Exhibit A: Ricoh now provide four methods of focus peaking on the GR. I have worked out that Modes 1 & 2 are similar to those on the GXR. Mode 3 & 4 are simply the same in negative. It seems obvious that the negatives are supplied first because it was easy, and secondly they might assist alternately at different ends of the light and background specifications. Now the hard part ~ setting up and using forms of focus peaking on the GR is tricky. I have worked out the method now, but it took a little time for something that is of minimal use. The focus peaking can be set up to work much the same as on the GXR including magnified screen mode when it is more useful. But it is far too complex and slow. One might wish for the ability to set it up to be invoked as commonly configured on the GXR. As it is Ricoh has tried to meld the features of magnified centre screen, full screen, mode switching, moving focus point and implementation all into one routine. Hardly elegant.
Surely this is a straight indictment of making multiple camera models - how can they get the GXR so right and the GR so wrong in this regard? The GXR system gives a consistent well thought out interface across multiple "cameras".
A side benefit of the focus peaking is that I have found that using Mode2 and a clearviewer can show auto focus and framing details in bright light well after the lcd will have given up showing the photographer very much at all.
Exhibit B: MF on the GR is not very mechanically pleasant. I wold like some feedback on the use of the front wheel. Those that have the GXR will note that the GXR front wheel actually sits protruding quite nicely from a flat top plate ledge. It does this in a manner where the flat of the index finger can roll easily and precisely over it. It works tolerably well. However the wheel on the GR protrudes seemingly in half-apology out of an angled-edge plate. The only way I can work it is to run my finger along the limited area that protrudes which is a far smaller area of the circumference of the wheel.

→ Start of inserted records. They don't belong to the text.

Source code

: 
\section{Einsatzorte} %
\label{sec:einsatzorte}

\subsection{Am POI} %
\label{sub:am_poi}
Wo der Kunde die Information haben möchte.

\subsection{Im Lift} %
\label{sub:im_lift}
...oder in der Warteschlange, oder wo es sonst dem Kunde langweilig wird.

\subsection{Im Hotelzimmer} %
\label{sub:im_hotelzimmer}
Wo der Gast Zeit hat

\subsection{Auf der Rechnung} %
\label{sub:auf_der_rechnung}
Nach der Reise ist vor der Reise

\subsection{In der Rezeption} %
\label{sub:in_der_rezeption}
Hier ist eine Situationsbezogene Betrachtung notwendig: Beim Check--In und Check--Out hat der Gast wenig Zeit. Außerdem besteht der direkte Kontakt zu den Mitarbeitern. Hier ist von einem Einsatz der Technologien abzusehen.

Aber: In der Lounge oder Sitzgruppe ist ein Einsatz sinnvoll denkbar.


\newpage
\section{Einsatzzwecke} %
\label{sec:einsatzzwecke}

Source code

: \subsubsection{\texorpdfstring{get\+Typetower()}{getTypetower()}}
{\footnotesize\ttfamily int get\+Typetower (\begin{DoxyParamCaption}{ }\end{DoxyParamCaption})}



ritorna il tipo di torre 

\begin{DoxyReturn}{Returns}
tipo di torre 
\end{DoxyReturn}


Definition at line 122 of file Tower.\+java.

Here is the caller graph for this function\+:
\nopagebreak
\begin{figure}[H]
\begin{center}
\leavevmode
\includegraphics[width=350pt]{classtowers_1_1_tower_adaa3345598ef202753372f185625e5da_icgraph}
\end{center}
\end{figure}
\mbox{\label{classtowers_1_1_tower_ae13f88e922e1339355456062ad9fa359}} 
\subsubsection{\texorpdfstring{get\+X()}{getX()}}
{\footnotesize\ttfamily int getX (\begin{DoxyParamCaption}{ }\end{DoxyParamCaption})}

To make it more annoying I can only use the edge of the wheel and cannot easily get my index finger on the serrated flats of the wheel.

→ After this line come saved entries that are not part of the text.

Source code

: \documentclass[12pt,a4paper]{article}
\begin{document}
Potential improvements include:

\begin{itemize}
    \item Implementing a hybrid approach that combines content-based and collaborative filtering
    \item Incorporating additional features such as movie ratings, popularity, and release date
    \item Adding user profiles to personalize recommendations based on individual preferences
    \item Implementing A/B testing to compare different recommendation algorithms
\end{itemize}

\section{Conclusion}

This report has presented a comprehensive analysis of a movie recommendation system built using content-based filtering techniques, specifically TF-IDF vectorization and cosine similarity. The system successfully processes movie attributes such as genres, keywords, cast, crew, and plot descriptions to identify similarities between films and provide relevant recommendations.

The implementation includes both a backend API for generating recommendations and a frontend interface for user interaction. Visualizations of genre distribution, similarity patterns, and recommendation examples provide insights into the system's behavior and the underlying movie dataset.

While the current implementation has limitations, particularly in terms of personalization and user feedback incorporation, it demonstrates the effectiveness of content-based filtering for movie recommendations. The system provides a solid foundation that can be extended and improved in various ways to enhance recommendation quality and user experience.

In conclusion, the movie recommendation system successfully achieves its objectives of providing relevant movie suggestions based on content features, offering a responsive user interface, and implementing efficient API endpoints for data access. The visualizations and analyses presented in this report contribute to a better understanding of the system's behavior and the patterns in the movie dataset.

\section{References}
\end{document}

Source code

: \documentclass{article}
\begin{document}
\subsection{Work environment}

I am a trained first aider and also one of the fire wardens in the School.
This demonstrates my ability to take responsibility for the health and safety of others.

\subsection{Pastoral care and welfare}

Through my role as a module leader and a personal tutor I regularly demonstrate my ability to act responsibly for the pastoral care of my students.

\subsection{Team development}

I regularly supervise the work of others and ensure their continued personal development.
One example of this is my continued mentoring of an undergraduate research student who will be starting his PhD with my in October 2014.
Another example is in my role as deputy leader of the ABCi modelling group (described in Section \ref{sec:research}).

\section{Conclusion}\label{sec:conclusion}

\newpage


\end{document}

As far as I can see this wheel is exactly the same since the original GRD and on the GRD models they have always protruded through an angled edge and depended on index fingers running on the edge of the wheel rather than the finger-flat on the serrated edge. Also the slightly notchy action is universal and on the GXR as well.
In practice though the GXR wheel is reasonably intiuitive and accurate in use. The wheel on the GR is not user friendly at all and certainly the "unfriendliness" is made worse by the fact that on the GR it is recessed about 1.5mm deeper from the front plate that it is on the GRDIV and consequently just that little bit more finger-tippy. I don't know if my particular GR is badly assembled but the wheel sits to the rear of the cut-out slot which does not add to comfort of use.
Therefore if we have to use a small-diameter rotating front wheel to focus a lens via sight driven manual focus then at the very least it should be less ratchetty and more easy accessed.
The "pain" of using a badly organised mechanical part is not condusive to using it. I sincerely doubt that any GRD/GR user might use manual focus except at a very last resort. Few truly like self-flagellation.
Ricoh provides so many other useful means of achieving focus on the GR - getting up an accurate and intuitive, pleasant to use, MF must be their last frontier of ergonomics.